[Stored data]
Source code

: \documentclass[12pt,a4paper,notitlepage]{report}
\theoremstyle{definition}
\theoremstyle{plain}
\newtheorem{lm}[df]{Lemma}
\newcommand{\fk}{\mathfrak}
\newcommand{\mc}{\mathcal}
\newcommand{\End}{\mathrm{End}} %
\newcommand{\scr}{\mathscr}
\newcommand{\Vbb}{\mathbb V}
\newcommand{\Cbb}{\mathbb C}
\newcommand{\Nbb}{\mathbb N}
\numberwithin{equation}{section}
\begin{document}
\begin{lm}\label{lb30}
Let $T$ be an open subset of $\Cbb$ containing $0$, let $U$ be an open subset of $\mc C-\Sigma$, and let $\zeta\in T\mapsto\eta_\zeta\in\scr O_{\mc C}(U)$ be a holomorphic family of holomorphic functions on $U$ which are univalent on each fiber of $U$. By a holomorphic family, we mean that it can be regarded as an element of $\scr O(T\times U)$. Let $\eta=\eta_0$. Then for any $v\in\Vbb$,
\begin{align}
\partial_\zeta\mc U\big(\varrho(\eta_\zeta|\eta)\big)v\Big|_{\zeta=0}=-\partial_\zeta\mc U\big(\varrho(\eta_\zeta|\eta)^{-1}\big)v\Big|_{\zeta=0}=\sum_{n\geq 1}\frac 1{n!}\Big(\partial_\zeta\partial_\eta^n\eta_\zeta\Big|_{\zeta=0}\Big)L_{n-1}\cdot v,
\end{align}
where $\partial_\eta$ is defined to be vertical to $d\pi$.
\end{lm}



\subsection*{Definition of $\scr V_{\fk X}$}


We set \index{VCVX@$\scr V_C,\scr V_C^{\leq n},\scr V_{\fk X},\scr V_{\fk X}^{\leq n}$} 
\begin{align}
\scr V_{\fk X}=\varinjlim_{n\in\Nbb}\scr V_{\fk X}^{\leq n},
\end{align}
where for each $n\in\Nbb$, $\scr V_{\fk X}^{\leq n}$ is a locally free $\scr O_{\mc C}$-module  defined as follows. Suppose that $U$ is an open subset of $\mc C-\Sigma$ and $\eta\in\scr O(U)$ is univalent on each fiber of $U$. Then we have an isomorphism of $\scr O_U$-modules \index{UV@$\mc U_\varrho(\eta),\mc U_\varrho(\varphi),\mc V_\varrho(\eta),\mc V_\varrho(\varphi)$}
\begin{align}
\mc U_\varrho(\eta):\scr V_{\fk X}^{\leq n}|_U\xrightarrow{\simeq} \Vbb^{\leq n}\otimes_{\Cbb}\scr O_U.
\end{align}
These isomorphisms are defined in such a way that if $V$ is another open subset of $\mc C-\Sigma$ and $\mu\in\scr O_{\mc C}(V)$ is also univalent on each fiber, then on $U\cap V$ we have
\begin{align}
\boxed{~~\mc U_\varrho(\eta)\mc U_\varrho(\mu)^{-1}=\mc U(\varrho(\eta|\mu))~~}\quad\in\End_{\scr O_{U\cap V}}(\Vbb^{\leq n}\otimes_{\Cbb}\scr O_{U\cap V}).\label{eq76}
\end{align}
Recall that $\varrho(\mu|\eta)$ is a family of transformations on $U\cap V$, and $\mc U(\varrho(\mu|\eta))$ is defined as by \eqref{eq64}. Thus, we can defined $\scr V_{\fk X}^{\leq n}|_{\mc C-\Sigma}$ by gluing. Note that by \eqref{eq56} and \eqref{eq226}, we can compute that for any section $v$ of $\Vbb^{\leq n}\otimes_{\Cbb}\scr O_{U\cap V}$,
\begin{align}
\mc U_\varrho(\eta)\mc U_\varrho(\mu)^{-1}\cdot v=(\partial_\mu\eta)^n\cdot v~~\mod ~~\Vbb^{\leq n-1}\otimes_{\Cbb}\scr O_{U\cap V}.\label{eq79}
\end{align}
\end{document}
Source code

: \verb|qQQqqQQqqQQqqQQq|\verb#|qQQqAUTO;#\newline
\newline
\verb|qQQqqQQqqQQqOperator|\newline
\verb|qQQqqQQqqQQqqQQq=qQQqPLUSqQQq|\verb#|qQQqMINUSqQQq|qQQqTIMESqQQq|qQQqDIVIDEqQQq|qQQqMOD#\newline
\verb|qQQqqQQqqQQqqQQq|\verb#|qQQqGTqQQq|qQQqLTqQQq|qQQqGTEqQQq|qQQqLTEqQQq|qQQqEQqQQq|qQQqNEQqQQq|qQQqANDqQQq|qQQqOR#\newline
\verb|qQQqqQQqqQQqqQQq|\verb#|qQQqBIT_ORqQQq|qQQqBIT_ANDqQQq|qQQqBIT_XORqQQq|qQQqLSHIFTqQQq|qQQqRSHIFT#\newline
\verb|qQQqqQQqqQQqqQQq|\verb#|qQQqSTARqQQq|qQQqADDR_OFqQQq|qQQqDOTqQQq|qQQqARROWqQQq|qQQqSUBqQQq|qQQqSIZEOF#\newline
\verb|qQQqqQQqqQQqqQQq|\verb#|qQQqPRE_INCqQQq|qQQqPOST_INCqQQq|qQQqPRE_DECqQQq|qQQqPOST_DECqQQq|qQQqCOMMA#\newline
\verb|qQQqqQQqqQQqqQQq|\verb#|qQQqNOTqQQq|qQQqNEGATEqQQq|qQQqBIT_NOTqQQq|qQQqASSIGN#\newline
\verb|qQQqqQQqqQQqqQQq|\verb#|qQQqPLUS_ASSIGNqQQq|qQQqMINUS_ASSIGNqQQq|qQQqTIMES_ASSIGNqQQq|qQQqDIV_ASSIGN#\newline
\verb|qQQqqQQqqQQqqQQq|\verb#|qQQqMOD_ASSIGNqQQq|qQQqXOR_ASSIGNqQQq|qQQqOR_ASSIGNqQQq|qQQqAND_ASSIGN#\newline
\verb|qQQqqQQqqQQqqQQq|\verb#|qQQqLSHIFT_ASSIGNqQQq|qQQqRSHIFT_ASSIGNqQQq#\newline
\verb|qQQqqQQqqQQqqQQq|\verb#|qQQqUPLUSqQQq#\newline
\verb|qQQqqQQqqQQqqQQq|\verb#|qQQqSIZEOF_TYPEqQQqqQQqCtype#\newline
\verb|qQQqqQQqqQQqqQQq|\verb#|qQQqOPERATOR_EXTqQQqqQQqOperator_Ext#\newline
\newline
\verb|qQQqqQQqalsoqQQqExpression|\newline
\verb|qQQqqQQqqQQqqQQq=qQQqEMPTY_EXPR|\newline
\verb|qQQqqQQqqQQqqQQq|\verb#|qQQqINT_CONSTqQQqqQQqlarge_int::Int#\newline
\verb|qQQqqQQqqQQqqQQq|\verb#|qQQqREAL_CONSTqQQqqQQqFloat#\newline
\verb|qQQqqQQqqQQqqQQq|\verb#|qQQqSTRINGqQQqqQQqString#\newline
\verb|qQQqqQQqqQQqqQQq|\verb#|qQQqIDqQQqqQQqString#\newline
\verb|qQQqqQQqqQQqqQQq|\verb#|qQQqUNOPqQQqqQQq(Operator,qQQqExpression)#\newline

• _Exercise details_: Your response should consist of the data above, duplicated exactly.

• _Exercise solution_:
Source code

: \documentclass[12pt,a4paper,notitlepage]{report}
\theoremstyle{definition}
\theoremstyle{plain}
\newtheorem{lm}[df]{Lemma}
\newcommand{\fk}{\mathfrak}
\newcommand{\mc}{\mathcal}
\newcommand{\End}{\mathrm{End}} %
\newcommand{\scr}{\mathscr}
\newcommand{\Vbb}{\mathbb V}
\newcommand{\Cbb}{\mathbb C}
\newcommand{\Nbb}{\mathbb N}
\numberwithin{equation}{section}
\begin{document}
\begin{lm}\label{lb30}
Let $T$ be an open subset of $\Cbb$ containing $0$, let $U$ be an open subset of $\mc C-\Sigma$, and let $\zeta\in T\mapsto\eta_\zeta\in\scr O_{\mc C}(U)$ be a holomorphic family of holomorphic functions on $U$ which are univalent on each fiber of $U$. By a holomorphic family, we mean that it can be regarded as an element of $\scr O(T\times U)$. Let $\eta=\eta_0$. Then for any $v\in\Vbb$,
\begin{align}
\partial_\zeta\mc U\big(\varrho(\eta_\zeta|\eta)\big)v\Big|_{\zeta=0}=-\partial_\zeta\mc U\big(\varrho(\eta_\zeta|\eta)^{-1}\big)v\Big|_{\zeta=0}=\sum_{n\geq 1}\frac 1{n!}\Big(\partial_\zeta\partial_\eta^n\eta_\zeta\Big|_{\zeta=0}\Big)L_{n-1}\cdot v,
\end{align}
where $\partial_\eta$ is defined to be vertical to $d\pi$.
\end{lm}



\subsection*{Definition of $\scr V_{\fk X}$}


We set \index{VCVX@$\scr V_C,\scr V_C^{\leq n},\scr V_{\fk X},\scr V_{\fk X}^{\leq n}$} 
\begin{align}
\scr V_{\fk X}=\varinjlim_{n\in\Nbb}\scr V_{\fk X}^{\leq n},
\end{align}
where for each $n\in\Nbb$, $\scr V_{\fk X}^{\leq n}$ is a locally free $\scr O_{\mc C}$-module  defined as follows. Suppose that $U$ is an open subset of $\mc C-\Sigma$ and $\eta\in\scr O(U)$ is univalent on each fiber of $U$. Then we have an isomorphism of $\scr O_U$-modules \index{UV@$\mc U_\varrho(\eta),\mc U_\varrho(\varphi),\mc V_\varrho(\eta),\mc V_\varrho(\varphi)$}
\begin{align}
\mc U_\varrho(\eta):\scr V_{\fk X}^{\leq n}|_U\xrightarrow{\simeq} \Vbb^{\leq n}\otimes_{\Cbb}\scr O_U.
\end{align}
These isomorphisms are defined in such a way that if $V$ is another open subset of $\mc C-\Sigma$ and $\mu\in\scr O_{\mc C}(V)$ is also univalent on each fiber, then on $U\cap V$ we have
\begin{align}
\boxed{~~\mc U_\varrho(\eta)\mc U_\varrho(\mu)^{-1}=\mc U(\varrho(\eta|\mu))~~}\quad\in\End_{\scr O_{U\cap V}}(\Vbb^{\leq n}\otimes_{\Cbb}\scr O_{U\cap V}).\label{eq76}
\end{align}
Recall that $\varrho(\mu|\eta)$ is a family of transformations on $U\cap V$, and $\mc U(\varrho(\mu|\eta))$ is defined as by \eqref{eq64}. Thus, we can defined $\scr V_{\fk X}^{\leq n}|_{\mc C-\Sigma}$ by gluing. Note that by \eqref{eq56} and \eqref{eq226}, we can compute that for any section $v$ of $\Vbb^{\leq n}\otimes_{\Cbb}\scr O_{U\cap V}$,
\begin{align}
\mc U_\varrho(\eta)\mc U_\varrho(\mu)^{-1}\cdot v=(\partial_\mu\eta)^n\cdot v~~\mod ~~\Vbb^{\leq n-1}\otimes_{\Cbb}\scr O_{U\cap V}.\label{eq79}
\end{align}
\end{document}
Source code

: \verb|qQQqqQQqqQQqqQQq|\verb#|qQQqAUTO;#\newline
\newline
\verb|qQQqqQQqqQQqOperator|\newline
\verb|qQQqqQQqqQQqqQQq=qQQqPLUSqQQq|\verb#|qQQqMINUSqQQq|qQQqTIMESqQQq|qQQqDIVIDEqQQq|qQQqMOD#\newline
\verb|qQQqqQQqqQQqqQQq|\verb#|qQQqGTqQQq|qQQqLTqQQq|qQQqGTEqQQq|qQQqLTEqQQq|qQQqEQqQQq|qQQqNEQqQQq|qQQqANDqQQq|qQQqOR#\newline
\verb|qQQqqQQqqQQqqQQq|\verb#|qQQqBIT_ORqQQq|qQQqBIT_ANDqQQq|qQQqBIT_XORqQQq|qQQqLSHIFTqQQq|qQQqRSHIFT#\newline
\verb|qQQqqQQqqQQqqQQq|\verb#|qQQqSTARqQQq|qQQqADDR_OFqQQq|qQQqDOTqQQq|qQQqARROWqQQq|qQQqSUBqQQq|qQQqSIZEOF#\newline
\verb|qQQqqQQqqQQqqQQq|\verb#|qQQqPRE_INCqQQq|qQQqPOST_INCqQQq|qQQqPRE_DECqQQq|qQQqPOST_DECqQQq|qQQqCOMMA#\newline
\verb|qQQqqQQqqQQqqQQq|\verb#|qQQqNOTqQQq|qQQqNEGATEqQQq|qQQqBIT_NOTqQQq|qQQqASSIGN#\newline
\verb|qQQqqQQqqQQqqQQq|\verb#|qQQqPLUS_ASSIGNqQQq|qQQqMINUS_ASSIGNqQQq|qQQqTIMES_ASSIGNqQQq|qQQqDIV_ASSIGN#\newline
\verb|qQQqqQQqqQQqqQQq|\verb#|qQQqMOD_ASSIGNqQQq|qQQqXOR_ASSIGNqQQq|qQQqOR_ASSIGNqQQq|qQQqAND_ASSIGN#\newline
\verb|qQQqqQQqqQQqqQQq|\verb#|qQQqLSHIFT_ASSIGNqQQq|qQQqRSHIFT_ASSIGNqQQq#\newline
\verb|qQQqqQQqqQQqqQQq|\verb#|qQQqUPLUSqQQq#\newline
\verb|qQQqqQQqqQQqqQQq|\verb#|qQQqSIZEOF_TYPEqQQqqQQqCtype#\newline
\verb|qQQqqQQqqQQqqQQq|\verb#|qQQqOPERATOR_EXTqQQqqQQqOperator_Ext#\newline
\newline
\verb|qQQqqQQqalsoqQQqExpression|\newline
\verb|qQQqqQQqqQQqqQQq=qQQqEMPTY_EXPR|\newline
\verb|qQQqqQQqqQQqqQQq|\verb#|qQQqINT_CONSTqQQqqQQqlarge_int::Int#\newline
\verb|qQQqqQQqqQQqqQQq|\verb#|qQQqREAL_CONSTqQQqqQQqFloat#\newline
\verb|qQQqqQQqqQQqqQQq|\verb#|qQQqSTRINGqQQqqQQqString#\newline
\verb|qQQqqQQqqQQqqQQq|\verb#|qQQqIDqQQqqQQqString#\newline
\verb|qQQqqQQqqQQqqQQq|\verb#|qQQqUNOPqQQqqQQq(Operator,qQQqExpression)#\newline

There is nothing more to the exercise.